[[ Available records open ]]

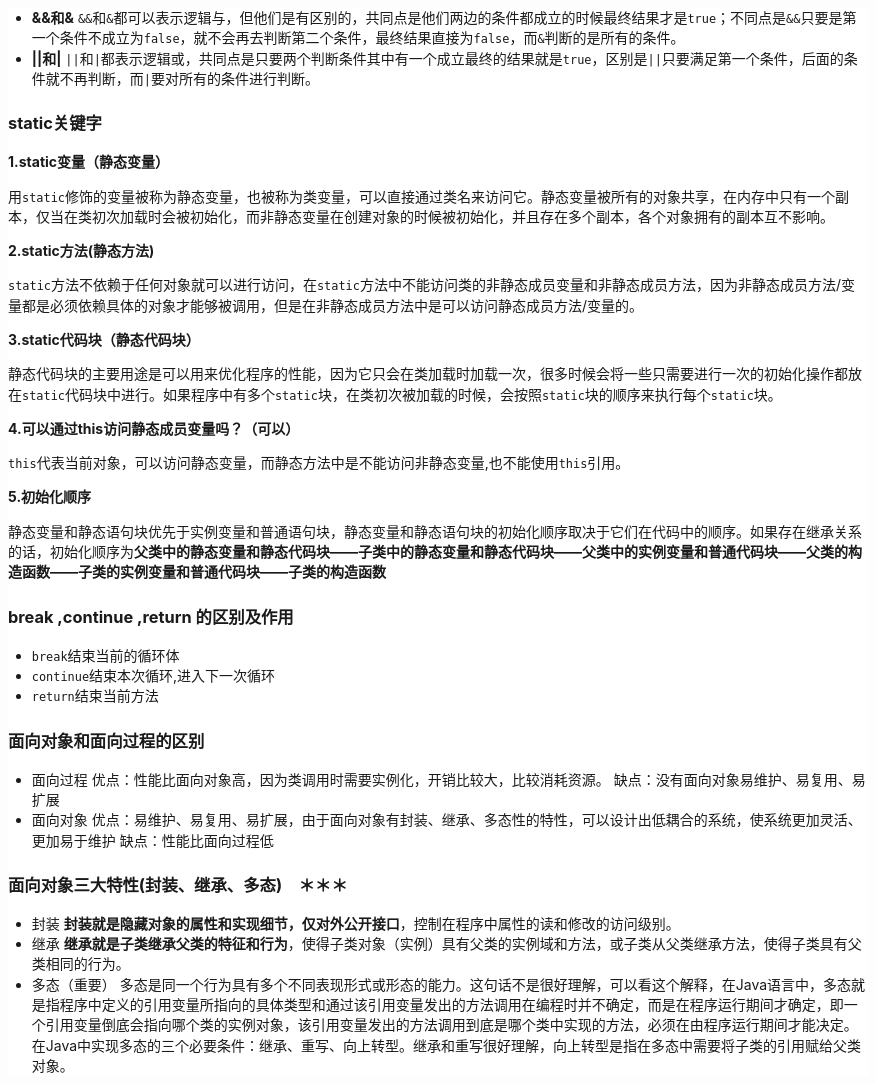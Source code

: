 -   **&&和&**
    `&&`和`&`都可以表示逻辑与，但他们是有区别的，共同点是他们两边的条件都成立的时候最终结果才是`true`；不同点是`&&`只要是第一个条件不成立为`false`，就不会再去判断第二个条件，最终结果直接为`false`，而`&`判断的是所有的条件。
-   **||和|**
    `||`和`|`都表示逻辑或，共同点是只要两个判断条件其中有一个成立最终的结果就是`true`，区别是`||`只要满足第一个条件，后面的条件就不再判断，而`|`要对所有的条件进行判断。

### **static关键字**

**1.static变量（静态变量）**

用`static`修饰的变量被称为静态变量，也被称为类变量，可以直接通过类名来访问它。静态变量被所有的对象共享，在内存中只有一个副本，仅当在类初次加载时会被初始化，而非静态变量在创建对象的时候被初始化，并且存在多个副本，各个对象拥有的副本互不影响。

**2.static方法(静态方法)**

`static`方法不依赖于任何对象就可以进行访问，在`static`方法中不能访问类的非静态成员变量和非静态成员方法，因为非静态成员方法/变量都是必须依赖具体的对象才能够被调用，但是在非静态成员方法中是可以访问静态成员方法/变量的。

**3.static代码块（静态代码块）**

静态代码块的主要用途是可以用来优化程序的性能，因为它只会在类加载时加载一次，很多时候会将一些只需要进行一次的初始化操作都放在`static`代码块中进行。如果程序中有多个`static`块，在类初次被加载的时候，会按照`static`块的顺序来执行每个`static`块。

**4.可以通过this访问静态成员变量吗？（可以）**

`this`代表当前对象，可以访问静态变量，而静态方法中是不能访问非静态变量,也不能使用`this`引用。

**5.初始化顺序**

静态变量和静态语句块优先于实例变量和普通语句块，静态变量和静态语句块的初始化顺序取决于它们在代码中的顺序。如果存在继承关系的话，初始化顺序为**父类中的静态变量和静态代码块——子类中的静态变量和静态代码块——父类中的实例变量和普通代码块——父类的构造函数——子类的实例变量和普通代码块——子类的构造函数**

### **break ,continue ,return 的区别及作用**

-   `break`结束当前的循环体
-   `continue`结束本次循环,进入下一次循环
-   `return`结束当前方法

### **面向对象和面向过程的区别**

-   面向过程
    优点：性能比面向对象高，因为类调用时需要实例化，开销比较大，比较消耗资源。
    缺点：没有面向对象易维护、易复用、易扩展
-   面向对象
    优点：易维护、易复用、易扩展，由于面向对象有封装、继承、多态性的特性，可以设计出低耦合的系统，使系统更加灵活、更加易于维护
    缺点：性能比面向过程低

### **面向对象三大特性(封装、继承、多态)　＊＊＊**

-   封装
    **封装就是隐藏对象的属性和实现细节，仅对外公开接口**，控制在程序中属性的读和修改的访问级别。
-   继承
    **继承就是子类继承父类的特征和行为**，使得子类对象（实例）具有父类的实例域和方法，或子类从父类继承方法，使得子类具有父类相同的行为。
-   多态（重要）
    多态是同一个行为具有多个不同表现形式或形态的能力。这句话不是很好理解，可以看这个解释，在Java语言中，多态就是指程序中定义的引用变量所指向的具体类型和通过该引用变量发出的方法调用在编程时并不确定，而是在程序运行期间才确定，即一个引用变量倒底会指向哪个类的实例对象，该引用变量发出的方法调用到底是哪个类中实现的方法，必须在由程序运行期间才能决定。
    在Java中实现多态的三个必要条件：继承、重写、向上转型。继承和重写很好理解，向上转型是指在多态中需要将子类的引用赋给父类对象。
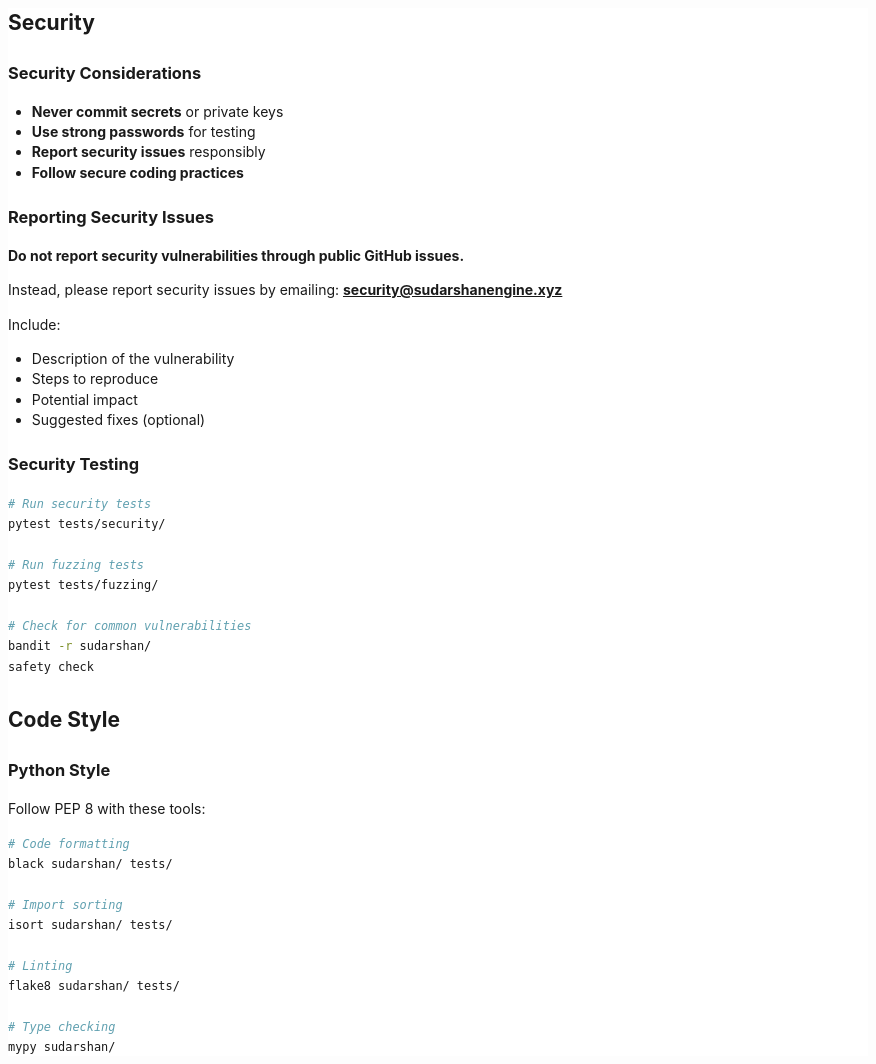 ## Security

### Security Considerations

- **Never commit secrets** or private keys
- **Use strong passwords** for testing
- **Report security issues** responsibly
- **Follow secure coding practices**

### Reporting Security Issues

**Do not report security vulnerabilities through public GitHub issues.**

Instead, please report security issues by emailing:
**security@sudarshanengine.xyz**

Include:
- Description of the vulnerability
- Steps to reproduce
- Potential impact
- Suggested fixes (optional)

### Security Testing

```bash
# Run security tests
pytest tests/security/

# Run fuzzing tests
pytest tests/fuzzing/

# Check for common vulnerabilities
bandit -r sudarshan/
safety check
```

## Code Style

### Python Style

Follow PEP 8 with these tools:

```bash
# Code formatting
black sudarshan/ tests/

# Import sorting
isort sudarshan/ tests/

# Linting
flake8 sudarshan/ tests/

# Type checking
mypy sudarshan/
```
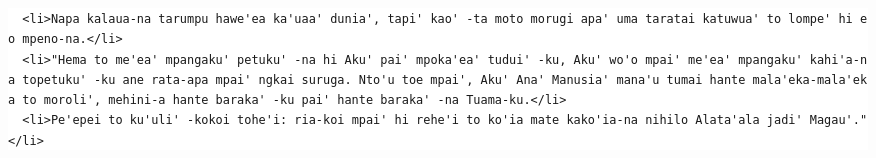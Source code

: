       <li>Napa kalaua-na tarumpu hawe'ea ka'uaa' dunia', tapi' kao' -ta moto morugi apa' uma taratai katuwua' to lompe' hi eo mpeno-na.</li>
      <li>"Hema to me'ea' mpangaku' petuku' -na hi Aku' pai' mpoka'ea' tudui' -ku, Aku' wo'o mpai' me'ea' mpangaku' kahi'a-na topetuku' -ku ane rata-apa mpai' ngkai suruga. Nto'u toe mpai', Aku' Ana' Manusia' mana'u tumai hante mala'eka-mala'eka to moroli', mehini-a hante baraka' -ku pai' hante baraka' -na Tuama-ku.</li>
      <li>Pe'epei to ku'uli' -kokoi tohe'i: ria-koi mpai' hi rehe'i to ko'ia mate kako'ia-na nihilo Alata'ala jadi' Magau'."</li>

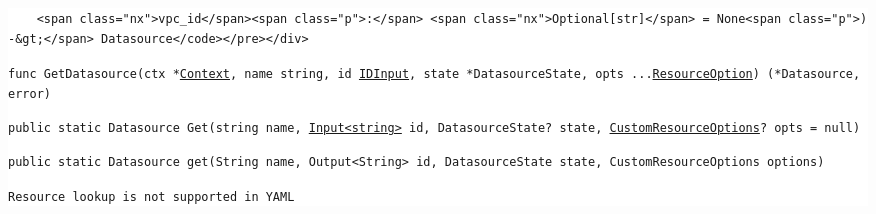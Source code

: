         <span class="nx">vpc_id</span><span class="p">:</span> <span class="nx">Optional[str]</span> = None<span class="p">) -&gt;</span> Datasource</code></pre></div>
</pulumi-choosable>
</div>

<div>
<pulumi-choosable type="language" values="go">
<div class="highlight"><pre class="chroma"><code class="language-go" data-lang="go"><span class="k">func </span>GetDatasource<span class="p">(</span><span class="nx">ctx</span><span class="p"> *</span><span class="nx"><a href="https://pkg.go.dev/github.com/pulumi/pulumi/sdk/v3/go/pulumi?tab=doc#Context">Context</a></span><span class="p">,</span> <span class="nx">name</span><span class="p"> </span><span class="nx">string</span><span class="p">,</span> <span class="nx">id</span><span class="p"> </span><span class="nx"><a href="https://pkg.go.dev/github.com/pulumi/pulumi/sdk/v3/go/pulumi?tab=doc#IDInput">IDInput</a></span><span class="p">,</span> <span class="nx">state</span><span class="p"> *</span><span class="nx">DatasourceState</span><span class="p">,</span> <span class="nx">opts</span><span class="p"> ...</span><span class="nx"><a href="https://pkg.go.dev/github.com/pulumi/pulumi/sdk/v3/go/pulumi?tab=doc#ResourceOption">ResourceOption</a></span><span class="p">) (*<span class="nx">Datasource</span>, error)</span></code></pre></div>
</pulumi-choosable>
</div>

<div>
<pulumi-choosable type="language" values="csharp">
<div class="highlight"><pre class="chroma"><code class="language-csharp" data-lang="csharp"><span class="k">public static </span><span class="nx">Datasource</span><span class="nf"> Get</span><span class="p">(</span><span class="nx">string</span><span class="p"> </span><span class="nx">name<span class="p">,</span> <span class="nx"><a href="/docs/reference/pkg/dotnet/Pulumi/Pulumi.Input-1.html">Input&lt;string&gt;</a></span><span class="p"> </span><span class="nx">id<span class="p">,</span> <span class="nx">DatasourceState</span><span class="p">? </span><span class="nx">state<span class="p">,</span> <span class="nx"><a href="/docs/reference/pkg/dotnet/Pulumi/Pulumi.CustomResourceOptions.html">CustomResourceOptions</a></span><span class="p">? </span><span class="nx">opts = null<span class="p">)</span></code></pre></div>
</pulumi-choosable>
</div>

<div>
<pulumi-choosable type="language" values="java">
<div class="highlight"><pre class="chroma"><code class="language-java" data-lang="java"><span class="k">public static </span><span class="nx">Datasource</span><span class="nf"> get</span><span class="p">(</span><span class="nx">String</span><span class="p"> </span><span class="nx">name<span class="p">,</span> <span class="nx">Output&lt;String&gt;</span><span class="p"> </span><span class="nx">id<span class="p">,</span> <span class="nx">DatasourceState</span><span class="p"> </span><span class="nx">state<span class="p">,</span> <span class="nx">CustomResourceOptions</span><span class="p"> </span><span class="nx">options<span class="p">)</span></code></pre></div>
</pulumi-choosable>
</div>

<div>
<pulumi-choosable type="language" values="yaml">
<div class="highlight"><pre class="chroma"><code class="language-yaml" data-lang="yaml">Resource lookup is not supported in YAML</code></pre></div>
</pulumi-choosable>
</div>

[[ Available records closed ]]

*Assigned task:* Up to and including the last line of the records above, print exactly every line from the one that contains "supported in YAML</code></pre></div>" onward.

*Solution for this exercise:*
<div class="highlight"><pre class="chroma"><code class="language-yaml" data-lang="yaml">Resource lookup is not supported in YAML</code></pre></div>
</pulumi-choosable>
</div>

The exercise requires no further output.